§ PROBLEM DESCRIPTION
From the records below, take each line where the string "sZXtpy" shows up and copy it.

Data records
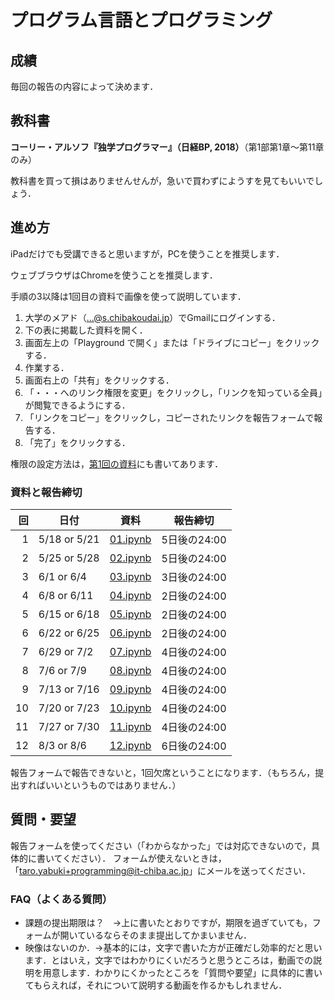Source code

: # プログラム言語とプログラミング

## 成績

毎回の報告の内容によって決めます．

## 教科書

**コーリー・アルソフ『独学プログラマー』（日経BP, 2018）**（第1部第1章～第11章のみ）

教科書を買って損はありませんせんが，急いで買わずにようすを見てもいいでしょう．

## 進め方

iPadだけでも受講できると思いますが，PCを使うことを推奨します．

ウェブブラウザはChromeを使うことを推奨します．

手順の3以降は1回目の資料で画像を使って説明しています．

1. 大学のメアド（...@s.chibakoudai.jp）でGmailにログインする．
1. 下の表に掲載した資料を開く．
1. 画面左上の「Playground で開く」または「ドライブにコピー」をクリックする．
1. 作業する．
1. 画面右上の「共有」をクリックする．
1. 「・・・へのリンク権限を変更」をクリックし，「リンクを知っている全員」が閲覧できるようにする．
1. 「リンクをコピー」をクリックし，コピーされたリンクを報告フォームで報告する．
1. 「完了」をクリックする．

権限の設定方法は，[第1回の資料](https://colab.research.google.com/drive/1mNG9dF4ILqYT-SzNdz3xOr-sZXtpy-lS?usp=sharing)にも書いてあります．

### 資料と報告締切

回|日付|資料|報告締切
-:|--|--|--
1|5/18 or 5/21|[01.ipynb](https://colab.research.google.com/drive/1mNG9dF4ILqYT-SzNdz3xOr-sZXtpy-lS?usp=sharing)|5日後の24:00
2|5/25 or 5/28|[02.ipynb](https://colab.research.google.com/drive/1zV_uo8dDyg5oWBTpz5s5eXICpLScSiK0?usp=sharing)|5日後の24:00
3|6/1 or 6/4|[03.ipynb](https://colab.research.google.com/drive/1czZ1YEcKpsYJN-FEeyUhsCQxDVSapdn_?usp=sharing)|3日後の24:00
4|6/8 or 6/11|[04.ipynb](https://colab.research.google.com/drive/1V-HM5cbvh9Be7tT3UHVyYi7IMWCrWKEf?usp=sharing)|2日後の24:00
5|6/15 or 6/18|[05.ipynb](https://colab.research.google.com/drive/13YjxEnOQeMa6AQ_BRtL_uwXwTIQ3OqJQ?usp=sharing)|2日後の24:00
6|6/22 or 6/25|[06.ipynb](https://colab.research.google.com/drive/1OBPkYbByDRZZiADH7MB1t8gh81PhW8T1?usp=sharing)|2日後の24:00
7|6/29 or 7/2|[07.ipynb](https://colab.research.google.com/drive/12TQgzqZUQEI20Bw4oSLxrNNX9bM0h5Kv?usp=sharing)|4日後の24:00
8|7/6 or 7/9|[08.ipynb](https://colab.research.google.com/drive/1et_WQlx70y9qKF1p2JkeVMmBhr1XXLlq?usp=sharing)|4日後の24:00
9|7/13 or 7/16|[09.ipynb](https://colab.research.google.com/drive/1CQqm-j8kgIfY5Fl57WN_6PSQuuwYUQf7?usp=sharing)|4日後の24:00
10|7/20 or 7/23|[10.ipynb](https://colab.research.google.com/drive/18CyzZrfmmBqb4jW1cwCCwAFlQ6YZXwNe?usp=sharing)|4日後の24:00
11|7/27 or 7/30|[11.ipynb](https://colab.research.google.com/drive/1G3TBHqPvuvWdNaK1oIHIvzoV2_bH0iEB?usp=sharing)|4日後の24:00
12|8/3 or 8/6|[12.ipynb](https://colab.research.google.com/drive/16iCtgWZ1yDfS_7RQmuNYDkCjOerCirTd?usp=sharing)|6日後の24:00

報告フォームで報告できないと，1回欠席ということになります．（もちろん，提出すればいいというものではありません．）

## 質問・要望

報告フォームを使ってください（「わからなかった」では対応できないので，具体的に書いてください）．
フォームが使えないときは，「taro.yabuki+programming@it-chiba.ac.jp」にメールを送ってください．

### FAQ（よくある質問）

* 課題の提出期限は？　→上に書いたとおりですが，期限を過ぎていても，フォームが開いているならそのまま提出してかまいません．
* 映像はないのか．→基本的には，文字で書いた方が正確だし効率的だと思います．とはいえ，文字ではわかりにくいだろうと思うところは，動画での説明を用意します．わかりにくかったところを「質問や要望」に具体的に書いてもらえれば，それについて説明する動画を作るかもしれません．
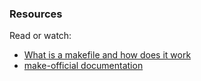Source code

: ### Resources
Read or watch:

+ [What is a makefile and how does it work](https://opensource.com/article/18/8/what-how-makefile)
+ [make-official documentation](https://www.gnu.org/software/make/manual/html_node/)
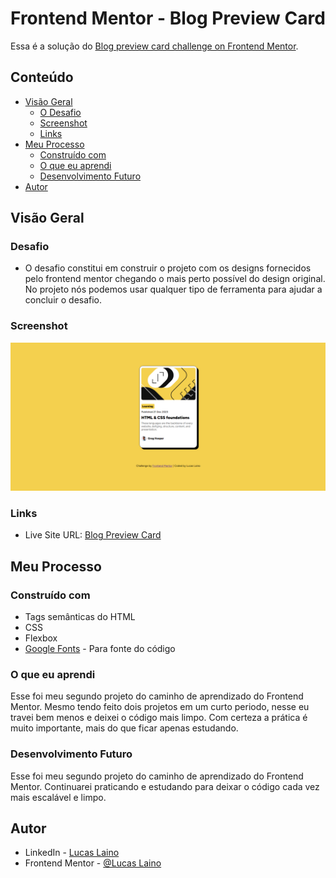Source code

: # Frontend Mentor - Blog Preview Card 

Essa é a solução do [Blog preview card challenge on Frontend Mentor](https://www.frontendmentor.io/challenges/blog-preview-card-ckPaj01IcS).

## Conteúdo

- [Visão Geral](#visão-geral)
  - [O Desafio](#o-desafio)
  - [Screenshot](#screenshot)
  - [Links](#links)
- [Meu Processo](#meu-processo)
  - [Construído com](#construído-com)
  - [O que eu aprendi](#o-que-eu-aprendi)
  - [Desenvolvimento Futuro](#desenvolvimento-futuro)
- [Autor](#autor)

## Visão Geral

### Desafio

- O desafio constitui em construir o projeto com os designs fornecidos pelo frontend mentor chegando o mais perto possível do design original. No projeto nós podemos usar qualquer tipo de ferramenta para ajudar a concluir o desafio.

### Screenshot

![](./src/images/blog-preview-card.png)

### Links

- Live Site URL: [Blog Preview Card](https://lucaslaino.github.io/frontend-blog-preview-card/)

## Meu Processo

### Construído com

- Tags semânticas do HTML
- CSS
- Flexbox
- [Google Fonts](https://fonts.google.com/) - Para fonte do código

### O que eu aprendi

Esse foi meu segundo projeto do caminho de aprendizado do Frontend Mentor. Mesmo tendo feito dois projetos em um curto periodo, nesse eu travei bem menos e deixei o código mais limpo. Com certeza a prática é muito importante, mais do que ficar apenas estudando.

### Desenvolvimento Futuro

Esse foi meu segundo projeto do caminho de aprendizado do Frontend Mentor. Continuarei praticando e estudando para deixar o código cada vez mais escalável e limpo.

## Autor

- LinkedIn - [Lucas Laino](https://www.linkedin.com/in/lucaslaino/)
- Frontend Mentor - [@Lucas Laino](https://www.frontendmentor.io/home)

§ RESPONSE
権限の設定方法は，[第1回の資料](https://colab.research.google.com/drive/1mNG9dF4ILqYT-SzNdz3xOr-sZXtpy-lS?usp=sharing)にも書いてあります．
1|5/18 or 5/21|[01.ipynb](https://colab.research.google.com/drive/1mNG9dF4ILqYT-SzNdz3xOr-sZXtpy-lS?usp=sharing)|5日後の24:00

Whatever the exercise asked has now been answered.